> There is even undefined behavior if you mess up namespacing! (Undiagnosed ODR ...

Rusky · on Oct 20, 2020

It carefully designs its name mangling such that this doesn't happen in the first place, even in the presence of multiple slightly-different builds of a library.

The only way to get matching names is to ask for them explicitly, via FFI.

jcelerier · on Oct 20, 2020

> It carefully designs its name mangling such that this doesn't happen in the first place, even in the presence of multiple slightly-different builds of a library.

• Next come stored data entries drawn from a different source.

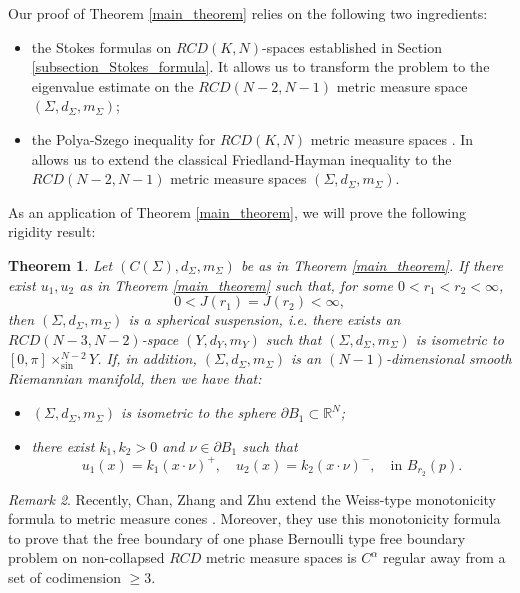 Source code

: \documentclass{article}
\newtheorem{theorem}{Theorem}[section]
\theoremstyle{remark}
\newtheorem{remark}[theorem]{Remark}
\numberwithin{equation}{section}
\theoremstyle{definition}
\begin{document}
    Our proof of Theorem \ref{main_theorem} relies on the following two ingredients:
    \begin{itemize}
    	\item the Stokes formulas on $RCD(K,N)$-spaces established in Section \ref{subsection_Stokes_formula}. It allows us to transform the problem to the eigenvalue estimate on the $RCD(N-2,N-1)$ metric measure space $(\Sigma,d_{\Sigma},m_{\Sigma})$;
    	\item the Polya-Szego inequality for $RCD(K,N)$ metric measure spaces \cite{Mondino-Semola_2020}. In allows us to extend the classical Friedland-Hayman inequality \cite{Friedland-Hayman_1976} to the $RCD(N-2,N-1)$ metric measure spaces $(\Sigma,d_{\Sigma},m_{\Sigma})$.
    \end{itemize}
    As an application of Theorem \ref{main_theorem}, we will prove the following rigidity result:
    \begin{theorem}\label{rigidity_theorem}
    	Let $(C(\Sigma),d_{\Sigma},m_{\Sigma})$ be as in Theorem \ref{main_theorem}. If there exist $u_{1},u_{2}$ as in Theorem \ref{main_theorem} such that, for some $0<r_{1}<r_{2}<\infty$,
    	\begin{equation}
    		0<J(r_{1})=J(r_{2}) < \infty,
    	\end{equation}
    	then $(\Sigma,d_{\Sigma},m_{\Sigma})$ is a spherical suspension, i.e. there exists an $RCD(N-3,N-2)$-space $(Y,d_{Y},m_{Y})$ such that $(\Sigma,d_{\Sigma},m_{\Sigma})$ is isometric to $[0,\pi] \times_{\sin}^{N-2} Y$. If, in addition, $(\Sigma,d_{\Sigma},m_{\Sigma})$ is an $(N-1)$-dimensional smooth Riemannian manifold, then we have that:
    	\begin{itemize}
    		\item[(1)] $(\Sigma,d_{\Sigma},m_{\Sigma})$ is isometric to the sphere $\partial B_{1} \subset \mathbb{R}^{N}$;
    		\item[(2)] there exist $k_{1},k_{2}>0$ and $\nu \in \partial B_{1}$ such that
    		\begin{equation}
    			u_{1}(x)=k_{1}(x \cdot \nu)^{+},\quad u_{2}(x)=k_{2}(x\cdot\nu)^{-},\quad \text{in } B_{r_{2}}(p).
    		\end{equation}
    	\end{itemize}
    \end{theorem}
    \begin{remark}
    	Recently, Chan, Zhang and Zhu extend the Weiss-type monotonicity formula to metric measure cones \cite{Chan-Zhang-Zhu_2021}. Moreover, they use this monotonicity formula to prove that the free boundary of one phase Bernoulli type free boundary problem on non-collapsed $RCD$ metric measure spaces is $C^{\alpha}$ regular away from a set of codimension $\ge 3$.
    \end{remark}
\end{document}
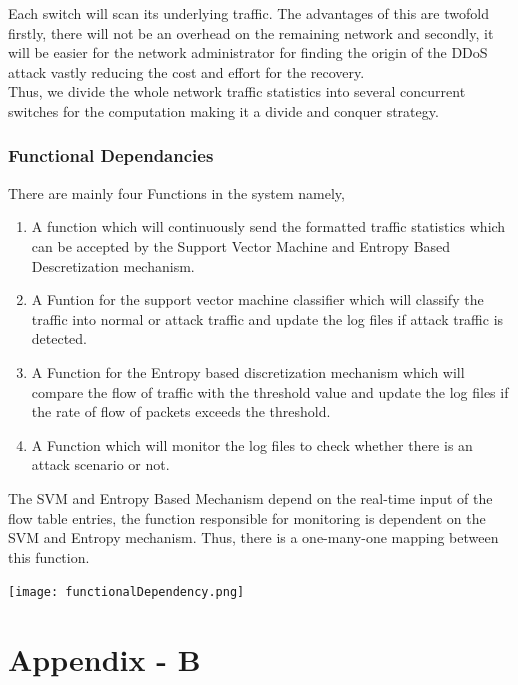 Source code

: \documentclass[12pt,a4paper,final]{report}
\DeclareRobustCommand{\gobblefive}[5]{}
\newcommand*{\SkipTocEntry}{\addtocontents{toc}{\gobblefive}}
\begin{document}
{{{{Each switch will scan its underlying traffic. The advantages of this are twofold firstly, there will not be an overhead on the remaining network and secondly, it will be easier for the network administrator for finding the origin of the DDoS attack vastly reducing the cost and effort for the recovery. \\

Thus, we divide the whole network traffic statistics into several concurrent switches for the computation making it a divide and conquer strategy.

\SkipTocEntry\subsection{Functional Dependancies}
There are mainly four Functions in the system namely,
\begin{enumerate}
\item
A function which will continuously send the formatted traffic statistics which can be accepted by the Support Vector Machine and Entropy Based Descretization mechanism.
\item
A Funtion for the support vector machine classifier which will classify the traffic into normal or attack traffic and update the log files if attack traffic is detected.
\item
A Function for the Entropy based discretization mechanism which will compare the flow of traffic with the threshold value and update the log files if the rate of flow of packets exceeds the threshold.
\item
A Function which will monitor the log files to check whether there is an attack scenario or not.
\end{enumerate}
The SVM and Entropy Based Mechanism depend on the real-time input of the flow table entries, the function responsible for monitoring is dependent on the SVM and Entropy mechanism. Thus, there is a one-many-one mapping between this function.
\begin{center}
\texttt{[image: functionalDependency.png]}
\end{center}
\newpage

\SkipTocEntry\chapter{Appendix - B}
\thispagestyle{empty}
\newpage

}}}}
\end{document}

but, after checking apparently this adds a hash of the function to the name mangling - how does that work when you want to call it from another language ? e.g. for instance you can call C++ code directly through some dialects of Lisp, Perl , ADA, or D (AFAIR) as they all have libs or mechanisms that kinda understand C++ name mangling - how are you going to do the same with, from what I'm seeing, "name_of_the_file::name_of_the_function::some_hash" ?

> The only way to get matching names is to ask for them explicitly, via FFI.

and what happens if you have two libraries which expose the same extern-C function name ?

Rusky · on Oct 20, 2020

If you want to call Rust code from another language, you use its FFI tools to export an un-mangled API. This is typical for C++ as well- trying to interop with mangled C++ names requires a lot of coordination across the toolchains and so even the examples you cite don't work without a lot of pain.

If you do wind up exporting the same name twice, you just get a linker error, because Rust doesn't play the same games C++ does with linkage. (This is also true of C++ FFI- the problematic ODR-violation stuff tends to involve more complex language features than `extern "C"`.)

jcelerier · on Oct 20, 2020

> If you want to call Rust code from another language, you use its FFI tools to export an un-mangled API.

this does not answer the question of whether the behaviour is defined if multiple libraries export the same name (which is the original question). See my other comment, what happens if from rust code you dlopen libbar.so ?

Rusky · on Oct 20, 2020

The behavior in that case is defined by the implementation of dlopen. This is entirely outside of Rust's control, but fortunately it's also perfectly well-defined by the platform. Again, does not intersect with the ODR violations I mentioned originally.

jcelerier · on Oct 20, 2020

> but fortunately it's also perfectly well-defined by the platform.

that's the same for every language and thus not very relevant. if you have single, static binaries / libraries of course everything is simple, and you'll get linker errors in C++ just like you would in Rust. What is not simple is when you start loading twelve dozen libs at load-time or run-time and it does not seem that Rust defines behaviour any more than C++ in that case.

Rusky · on Oct 20, 2020

Right, I've been telling you it's not relevant for the past three comments now.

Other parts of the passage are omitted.